Love In the Time of Pandemic – September 24, 2020

It has taken me a long while to get back to you. Just after I sent out my last letter, George Floyd was murdered in Minneapolis and people of every race, every age, every religion across the US and across the planet, poured out of their houses and apartments, out of sheltering in place orders into the streets to say “Enough is enough.”

Sheltering in place meant that we could not turn our faces away from what had happened. We could not distract ourselves with things to do and places to go. We had to look at George Floyd, and at the white police officer who so nonchalantly, so effortlessly it seemed, pressed his knee into Mr. Floyd’s neck, nine long minutes, until he died.

Maybe it was the energy of billions of us across the planet all seeking to survive a pandemic that brought that image into clear focus, and with it the understanding that healing the systems and effects of colonialism and white supremacy is crucial if we are to heal our collective hearts and bodies, and repair our relationships to one another and to our Mother Earth. MORE…

 

 

 

Fifty Days of Confinement Condensed into a Page and a Half, By Allison Cross – May 25, 2020

Panic attacks. Three bedrooms and an open space, my dream house has become a matchbox and the walls are closing in. I don’t know where to go, I used to spend my days alone. I miss myself. I read the news, in French and in English, from every country that I can. My husband does too, and we compare notes. My telephone has become an appendage I can no longer live without. My husband can’t sleep and his lips are white and I realize we have to stop. My heart is heavy and swollen. The tears of the world have filled my chest, a dam that must be broken.

Homeschooling sucks. Grade two is confusing and I’m failing grade three. When I was a kid we didn’t do math like that, and we said period, not full-stop. I’m overwhelmed and my kids are scared. Impatience is my first name. I can’t control it, my voice is electric and snaps through the air, leaving sparks in its wake. A bulging disc in my neck. Can’t turn my head when my children call my name. Which they do. All Of The Time. Allergic to the medication, I Zoom with the doctor, but there’s nothing she can do. I have to heal on my own. MORE…

 

 

Opening: Reflections on Pandemic, Grandmother Lore, and Change – April 28, 2020

Over these 50 days of sheltering in place – of lockdown – I have transformed my study into temple, church, altar.
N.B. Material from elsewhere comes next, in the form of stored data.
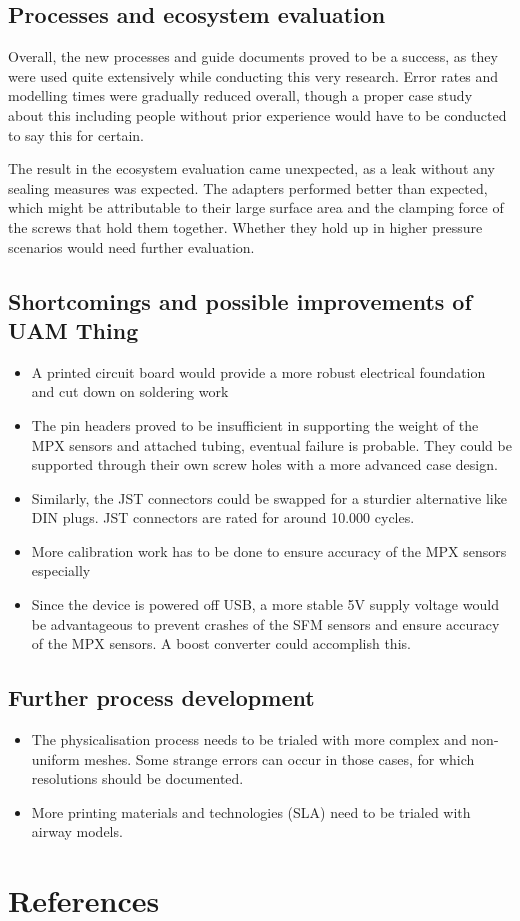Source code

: \documentclass[MME,Projekt,english]{twbook}%
\newcommand{\listofcode}{\phantomsection\lstlistoflistings}
\begin{document}
\section{Processes and ecosystem evaluation}

Overall, the new processes and guide documents proved to be a success, as they were used quite extensively while conducting
this very research. Error rates and modelling times were gradually reduced overall, though a proper case study about this
including people without prior experience would have to be conducted to say this for certain.

The result in the ecosystem evaluation came unexpected, as a leak without any sealing measures was expected. The adapters performed
better than expected, which might be attributable to their large surface area and the clamping force of the screws that hold them together. Whether
they hold up in higher pressure scenarios would need further evaluation.

\section{Shortcomings and possible improvements of UAM Thing}

\begin{itemize}
	\item A printed circuit board would provide a more robust electrical foundation and cut down on soldering work
	\item The pin headers proved to be insufficient in supporting the weight of the MPX sensors and attached tubing, eventual failure is probable.
		  They could be supported through their own screw holes with a more advanced case design.
	\item Similarly, the JST connectors could be swapped for a sturdier alternative like DIN plugs. JST connectors are rated for around 10.000 cycles.
	\item More calibration work has to be done to ensure accuracy of the MPX sensors especially
	\item Since the device is powered off USB, a more stable 5V supply voltage would be advantageous to prevent crashes of the SFM sensors and ensure accuracy of the MPX sensors. A boost converter could accomplish this.
\end{itemize}
\section{Further process development}
\begin{itemize}
	\item The physicalisation process needs to be trialed with more complex and non-uniform meshes. Some strange errors can occur in those cases,
		  for which resolutions should be documented.
	\item More printing materials and technologies (SLA) need to be trialed with airway models.
\end{itemize}

\newpage
\chapter{References}

\printbibliography[heading=none]

\clearpage
\listoffigures

\listoftables

\listofcode
\end{document}
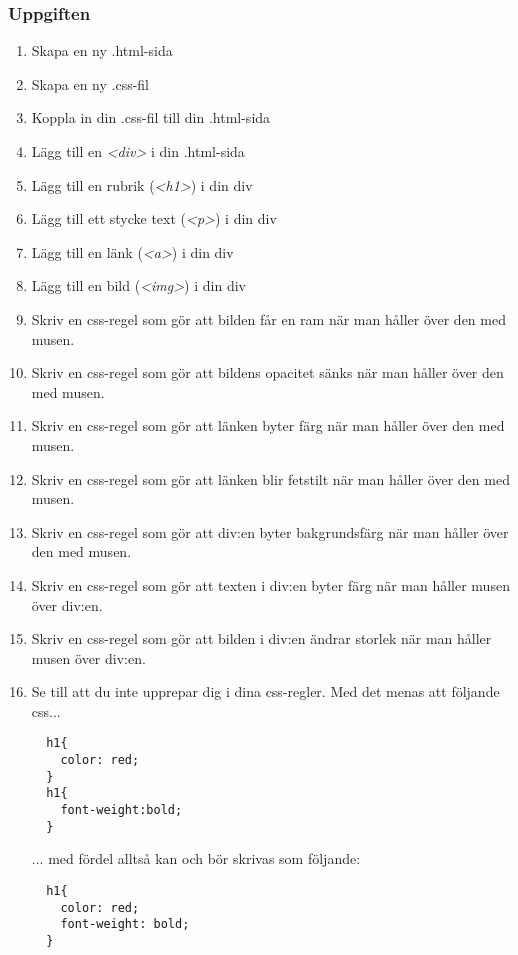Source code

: \documentclass{article}
\begin{document}
    \subsubsection*{Uppgiften}
      \begin{enumerate}
        \item Skapa en ny .html-sida
        \item Skapa en ny .css-fil
        \item Koppla in din .css-fil till din .html-sida
        \item Lägg till en \emph{<div>} i din .html-sida
        \item Lägg till en rubrik (\emph{<h1>}) i din div
        \item Lägg till ett stycke text (\emph{<p>}) i din div
        \item Lägg till en länk (\emph{<a>}) i din div
        \item Lägg till en bild (\emph{<img>}) i din div
        \item Skriv en css-regel som gör att bilden får en ram när man håller över den med musen.
        \item Skriv en css-regel som gör att bildens opacitet sänks när man håller över den med musen.
        \item Skriv en css-regel som gör att länken byter färg när man håller över den med musen.
        \item Skriv en css-regel som gör att länken blir fetstilt när man håller över den med musen.
        \item Skriv en css-regel som gör att div:en byter bakgrundsfärg när man håller över den med musen.
        \item Skriv en css-regel som gör att texten i div:en byter färg när man håller musen över div:en.
        \item Skriv en css-regel som gör att bilden i div:en ändrar storlek när man håller musen över div:en.
        \item Se till att du inte upprepar dig i dina css-regler.
          Med det menas att följande css...
          \begin{lstlisting}
  h1{
    color: red;
  }
  h1{
    font-weight:bold;
  }
          \end{lstlisting}
          ... med fördel alltså kan och bör skrivas som följande:
          \begin{lstlisting}
  h1{
    color: red;
    font-weight: bold;
  }
          \end{lstlisting}
      \end{enumerate}
\end{document}
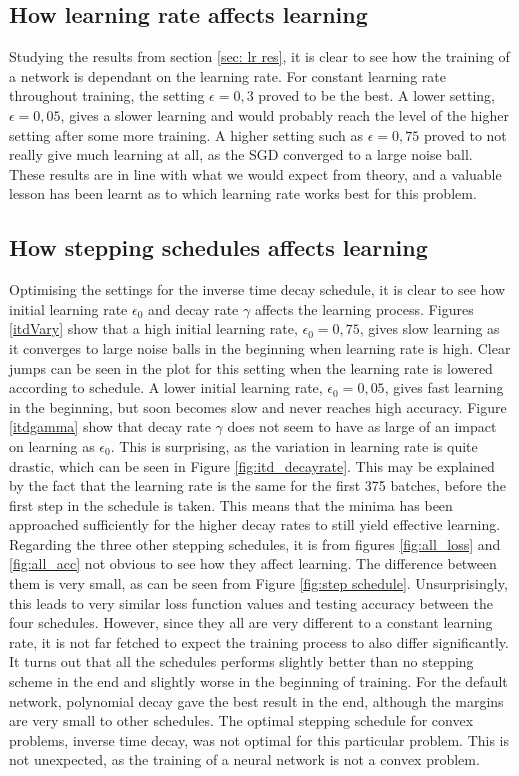 \documentclass{article}
\begin{document}
\subsection{How learning rate affects learning}
Studying the results from section \ref{sec: lr res}, it is clear to see how the training of a network is dependant on the learning rate. For constant learning rate throughout training, the setting $\epsilon=0,3$ proved to be the best. A lower setting, $\epsilon = 0,05$, gives a slower learning and would probably reach the level of the higher setting after some more training. A higher setting such as $\epsilon = 0,75$ proved to not really give much learning at all, as the SGD converged to a large noise ball. These results are in line with what we would expect from theory, and a valuable lesson has been learnt as to which learning rate works best for this problem. 

\subsection{How stepping schedules affects learning}
Optimising the settings for the inverse time decay schedule, it is clear to see how initial learning rate $\epsilon_0$ and decay rate $\gamma$ affects the learning process. Figures \ref{itdVary} show that a high initial learning rate, $\epsilon_0=0,75$, gives slow learning as it converges to large noise balls in the beginning when learning rate is high. Clear jumps can be seen in the plot for this setting when the learning rate is lowered according to schedule. A lower initial learning rate, $\epsilon_0=0,05$, gives fast learning in the beginning, but soon becomes slow and never reaches high accuracy.  Figure \ref{itdgamma} show that decay rate $\gamma$ does not seem to have as large of an impact on learning as $\epsilon_0$. This is surprising, as the variation in learning rate is quite drastic, which can be seen in Figure \ref{fig:itd_decayrate}. This may be explained by the fact that the learning rate is the same for the first 375 batches, before the first step in the schedule is taken. This means that the minima has been approached sufficiently for the higher decay rates to still yield effective learning.\\

\noindent Regarding the three other stepping schedules, it is from figures \ref{fig:all_loss} and \ref{fig:all_acc} not obvious to see how they affect learning. The difference between them is very small, as can be seen from Figure \ref{fig:step schedule}. Unsurprisingly, this leads to very similar loss function values and testing accuracy between the four schedules. However, since they all are very different to a constant learning rate, it is not far fetched to expect the training process to also differ significantly. It turns out that all the schedules performs slightly better than no stepping scheme in the end and slightly worse in the beginning of training. For the default network, polynomial decay gave the best result in the end, although the margins are very small to other schedules. The optimal stepping schedule for convex problems, inverse time decay, was not optimal for this particular problem. This is not unexpected, as the training of a neural network is not a convex problem.
\end{document}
It has become an altar to Spirit, to the Earth spirits, surrounded by plants – ferns, philodendrons, purple anemones, basil, a painting my sister did of a palmetto palm intertwined with a seagrape tree, a drum; on the ledge behind the drum is a black candleholder in the shape of the divine mother, arms outstretched, and on a side table an icon of Jesus, stones, a candle, and a ceramic dish of sage and tobacco. On a small wooden chair, big enough for a toddler, sits my computer so I can log on and connect to people across the globe: the UK, Barbados, Bahamas, North Carolina, New York, Massachusetts, California. Together we discuss Spirit, the ancient worldview of shamanism, the need for change in our bodies, our lives, our communities, and the world.

I sit in the North – the direction associated with the element of Earth. With winter and the Ancestors who live under the earth and in our memories and in the Spirit world.

It is a good place to be sitting. It represents the dying down of life, and the potent possibility of life arising again, out of the dense, black earth. The possibility of the dead coming back to life. Resurrection. A step away from North, because the ancients understood that life is circular, cyclical, consciousness in motion, is East – associated with birth – the re-emergence of life, Spring. In Greek the word for Spring is ‘anixi’ – opening. MORE…

 

 

All That Is Left Are Seeds – March 26, 2020

This week I have been meditating on what this time is asking of me, and of us. In my morning meditations, I had a recurring vision:

I am sitting across from a Shipibo curandera. She is tending a fire, and reaches across it towards me. I open my mouth and she reaches in and takes from me a long wiry snake. She puts the snake in an aluminum pot, adds water and boils it over the fire. Quickly the snake and the water are reduced to ashes. She pokes around in the bottom of the pot and takes out four black seeds. She gives them to me and gestures that I should plant them. In the dirt next to where we are sitting, I do. Up sprout four blue-green plants. The curandera then breaks off leaves from the plants and boils them in the same pot over the same fire. When the tea is brewed, I drink. I know it is medicine for these times. MORE…

 

 

This is A Time – March 12, 2020

This is a time. It seems every few months a new crisis blows one way or the other – from fires blazing across North and South America and Australia, to category five hurricanes turning Caribbean worlds inside out, to a tiny virus known as COVID-19 that has already in such a short time upended whole countries, whose millions of inhabitants are right now, as I type, on lockdown inside their homes, while outside highrise apartments and corporate offices and cathedrals the streets are disquietingly empty. MORE…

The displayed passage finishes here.